Input data:
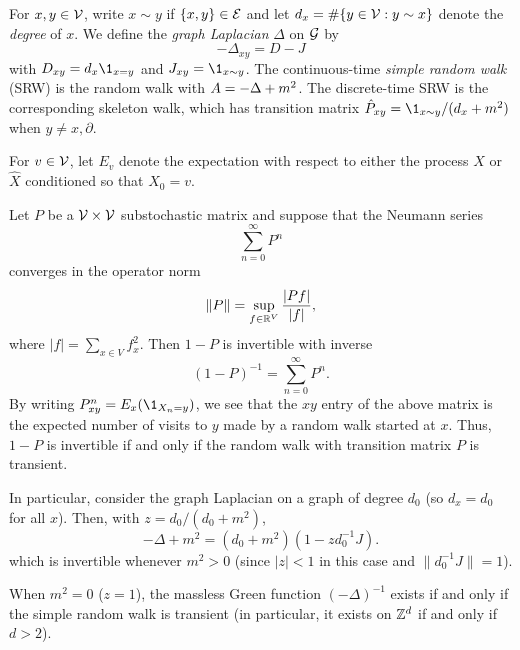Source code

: \begin{example}
For $x, y \in \mathcal{V}$, write $x \sim y$ if $\{ x, y \} \in \mathcal{E}$ and let
$d_x = \#\{y \in \mathcal{V} : y \sim x \}$ denote the \emph{degree} of $x$. We define the
\emph{graph Laplacian} $\Delta$ on $\mathcal{G}$ by
\begin{equation}
-\Delta_{xy} = D - J
\end{equation}
with $D_{xy} = d_x \1_{x=y}$ and $J_{xy} = \1_{x \sim y}$.
The continuous-time \emph{simple random walk} (SRW) is the random walk with $A = -\Delta + m^2$.
The discrete-time SRW is the corresponding skeleton walk, which has transition matrix
$\hat P_{xy} = \1_{x \sim y} / (d_x + m^2)$ when $y \ne x, \partial$.
\end{example}

For $v \in \mathcal{V}$, let $E_v$ denote the expectation
with respect to either the process $X$ or $\hat X$ conditioned so that $X_0 = v$.

\begin{example}
Let $P$ be a $\mathcal{V} \times \mathcal{V}$ substochastic matrix and suppose that the Neumann series
\begin{equation}
\sum_{n=0}^\infty P^n
\end{equation}
converges in the operator norm
\begin{equation}
\|P\| = \sup_{f \in {\mathbb R}^V} \frac{|P f|}{|f|},
\end{equation}
where $|f| = \sum_{x\in V} f_x^2$. Then $1 - P$ is invertible with inverse
\begin{equation}
(1 - P)^{-1} = \sum_{n=0}^\infty P^n.
\end{equation}
By writing $P^n_{xy} = E_x( \1_{X_n=y})$, we see that the $xy$ entry of the
above matrix is the expected number of visits to $y$ made by a random walk
started at $x$. Thus, $1 - P$ is invertible if and only if the random walk
with transition matrix $P$ is transient. 

In particular, consider the graph Laplacian on a graph of degree $d_0$
(so $d_x = d_0$ for all $x$).
Then, with  $z = d_0 / (d_0 + m^2)$,
\begin{equation}
-\Delta + m^2 = (d_0 + m^2) (1 - z d_0^{-1} J).
\end{equation}
which is invertible whenever $m^2 > 0$ (since $|z| < 1$ in this case and $\|d_0^{-1} J\| = 1$).

When $m^2 = 0$ ($z = 1$), the massless Green function $(-\Delta)^{-1}$
exists if and only if the simple random walk is transient (in particular, it exists on
${ {{\mathbb Z}}^d }$ if and only if $d > 2$).
\end{example}

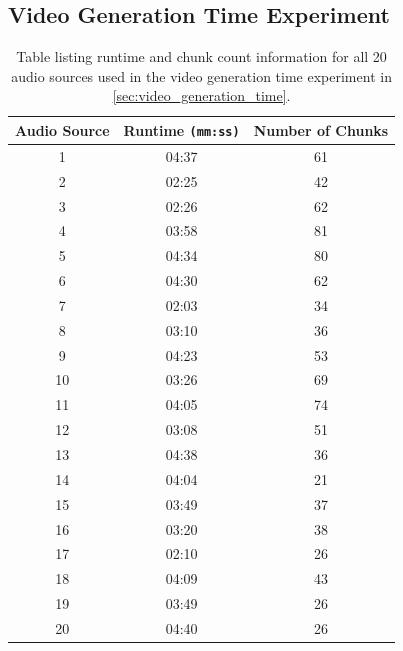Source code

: \documentclass{l4proj}
\begin{document}
\begin{appendices}
\chapter{Video Generation Time Experiment}
\begin{table}
    \centering
    \begin{tabular}{|c|c|c|}
        \hline
        \textbf{Audio Source} & \textbf{Runtime \lstinline|(mm:ss)|} & \textbf{Number of Chunks} \\
        \hline
        \hline
        1 & 04:37 & 61 \\
        \hline
        2 & 02:25 & 42 \\
        \hline
        3 & 02:26 & 62 \\
        \hline
        4 & 03:58 & 81 \\
        \hline
        5 & 04:34 & 80 \\
        \hline
        6 & 04:30 & 62 \\
        \hline
        7 & 02:03 & 34 \\
        \hline
        8 & 03:10 & 36 \\
        \hline
        9 & 04:23 & 53 \\
        \hline
        10 & 03:26 & 69 \\
        \hline
        11 & 04:05 & 74 \\
        \hline
        12 & 03:08 & 51 \\
        \hline
        13 & 04:38 & 36 \\
        \hline
        14 & 04:04 & 21 \\
        \hline
        15 & 03:49 & 37 \\
        \hline
        16 & 03:20 & 38 \\
        \hline
        17 & 02:10 & 26 \\
        \hline
        18 & 04:09 & 43 \\
        \hline
        19 & 03:49 & 26 \\
        \hline
        20 & 04:40 & 26 \\
        \hline
    \end{tabular}
    \caption{Table listing runtime and chunk count information for all 20 audio sources used in the video generation time experiment in \ref{sec:video_generation_time}.}\label{tab:audio_sources}
\end{table}


\end{appendices}
\end{document}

Your goal: Report how many lines in the records above contain the word "invertible", giving only the number.

Response: 3